ABOUT THIS EXERCISE →
In the records, each line holding "query" must be reported.
** INPUT MATERIAL follows **
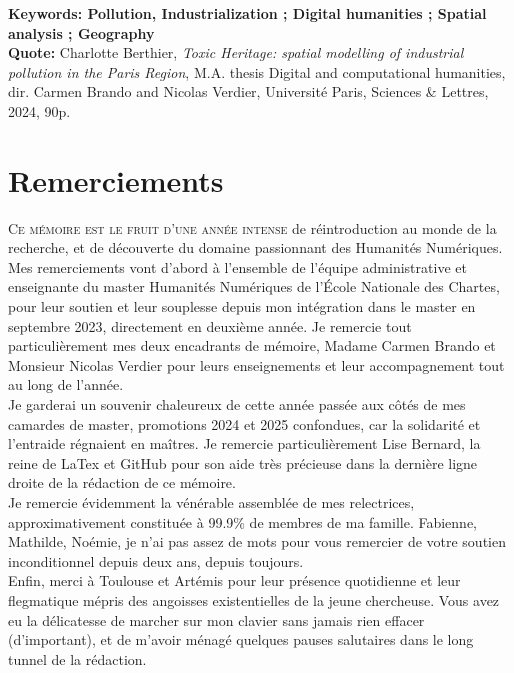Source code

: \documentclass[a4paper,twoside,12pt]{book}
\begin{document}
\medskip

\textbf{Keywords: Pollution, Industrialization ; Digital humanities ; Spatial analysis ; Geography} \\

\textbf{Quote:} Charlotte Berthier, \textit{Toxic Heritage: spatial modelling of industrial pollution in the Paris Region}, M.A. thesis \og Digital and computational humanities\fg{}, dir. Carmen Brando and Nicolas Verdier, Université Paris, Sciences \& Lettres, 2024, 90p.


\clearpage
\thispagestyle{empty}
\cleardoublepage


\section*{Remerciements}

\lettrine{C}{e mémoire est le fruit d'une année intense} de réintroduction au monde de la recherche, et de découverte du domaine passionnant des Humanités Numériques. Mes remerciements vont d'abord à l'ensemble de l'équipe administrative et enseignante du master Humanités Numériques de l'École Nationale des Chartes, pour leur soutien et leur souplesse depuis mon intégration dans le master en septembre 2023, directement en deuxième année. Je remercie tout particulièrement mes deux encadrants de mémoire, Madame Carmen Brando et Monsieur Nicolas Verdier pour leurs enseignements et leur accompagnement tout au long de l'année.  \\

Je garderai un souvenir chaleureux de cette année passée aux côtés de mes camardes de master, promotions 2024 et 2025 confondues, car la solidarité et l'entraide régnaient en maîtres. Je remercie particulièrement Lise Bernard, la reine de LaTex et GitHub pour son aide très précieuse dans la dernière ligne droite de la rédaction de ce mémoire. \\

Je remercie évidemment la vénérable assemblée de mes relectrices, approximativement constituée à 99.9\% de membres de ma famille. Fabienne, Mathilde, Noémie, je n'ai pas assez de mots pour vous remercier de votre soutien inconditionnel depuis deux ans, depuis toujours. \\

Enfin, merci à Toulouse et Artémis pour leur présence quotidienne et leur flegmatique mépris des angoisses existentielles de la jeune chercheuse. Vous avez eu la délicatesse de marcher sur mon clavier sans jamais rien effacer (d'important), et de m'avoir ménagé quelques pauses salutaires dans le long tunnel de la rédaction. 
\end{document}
** End of INPUT MATERIAL **
** INPUT MATERIAL follows **
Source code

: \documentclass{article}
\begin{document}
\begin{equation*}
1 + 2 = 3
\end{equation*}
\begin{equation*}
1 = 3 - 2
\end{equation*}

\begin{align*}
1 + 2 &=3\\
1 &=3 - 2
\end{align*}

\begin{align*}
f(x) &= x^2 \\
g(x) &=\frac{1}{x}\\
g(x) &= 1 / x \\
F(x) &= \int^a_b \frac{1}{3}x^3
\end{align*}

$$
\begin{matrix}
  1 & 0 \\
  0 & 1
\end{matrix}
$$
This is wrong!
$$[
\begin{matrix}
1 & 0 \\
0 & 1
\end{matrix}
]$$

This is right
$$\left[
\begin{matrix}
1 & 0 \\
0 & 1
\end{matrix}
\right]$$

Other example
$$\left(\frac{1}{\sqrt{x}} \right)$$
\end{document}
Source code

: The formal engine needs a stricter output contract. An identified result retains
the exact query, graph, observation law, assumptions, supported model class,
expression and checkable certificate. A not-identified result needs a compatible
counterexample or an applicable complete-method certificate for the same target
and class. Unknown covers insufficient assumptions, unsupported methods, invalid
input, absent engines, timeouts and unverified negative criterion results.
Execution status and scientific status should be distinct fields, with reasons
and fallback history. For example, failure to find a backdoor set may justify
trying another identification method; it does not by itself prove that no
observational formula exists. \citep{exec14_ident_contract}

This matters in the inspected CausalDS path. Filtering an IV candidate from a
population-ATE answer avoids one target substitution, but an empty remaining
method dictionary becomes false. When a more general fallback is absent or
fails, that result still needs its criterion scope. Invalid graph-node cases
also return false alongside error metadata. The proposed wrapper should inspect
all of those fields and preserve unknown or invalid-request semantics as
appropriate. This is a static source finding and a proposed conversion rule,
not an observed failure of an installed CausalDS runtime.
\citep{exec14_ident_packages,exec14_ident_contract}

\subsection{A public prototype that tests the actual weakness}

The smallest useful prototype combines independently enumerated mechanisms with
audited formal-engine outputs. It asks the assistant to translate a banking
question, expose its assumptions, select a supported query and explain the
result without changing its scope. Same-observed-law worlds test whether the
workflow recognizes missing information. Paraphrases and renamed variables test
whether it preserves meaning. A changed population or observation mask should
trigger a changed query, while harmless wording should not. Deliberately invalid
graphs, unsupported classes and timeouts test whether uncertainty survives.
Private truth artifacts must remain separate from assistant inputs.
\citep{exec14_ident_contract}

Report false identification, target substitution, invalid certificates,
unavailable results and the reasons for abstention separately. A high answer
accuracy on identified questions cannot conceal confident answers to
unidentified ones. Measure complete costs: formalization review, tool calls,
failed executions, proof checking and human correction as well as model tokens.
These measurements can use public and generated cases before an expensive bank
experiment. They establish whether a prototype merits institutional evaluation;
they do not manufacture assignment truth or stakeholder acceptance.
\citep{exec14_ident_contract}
** End of INPUT MATERIAL **
RESULT FOR THIS TASK →
the exact query, graph, observation law, assumptions, supported model class,
question, expose its assumptions, select a supported query and explain the
trigger a changed query, while harmless wording should not. Deliberately invalid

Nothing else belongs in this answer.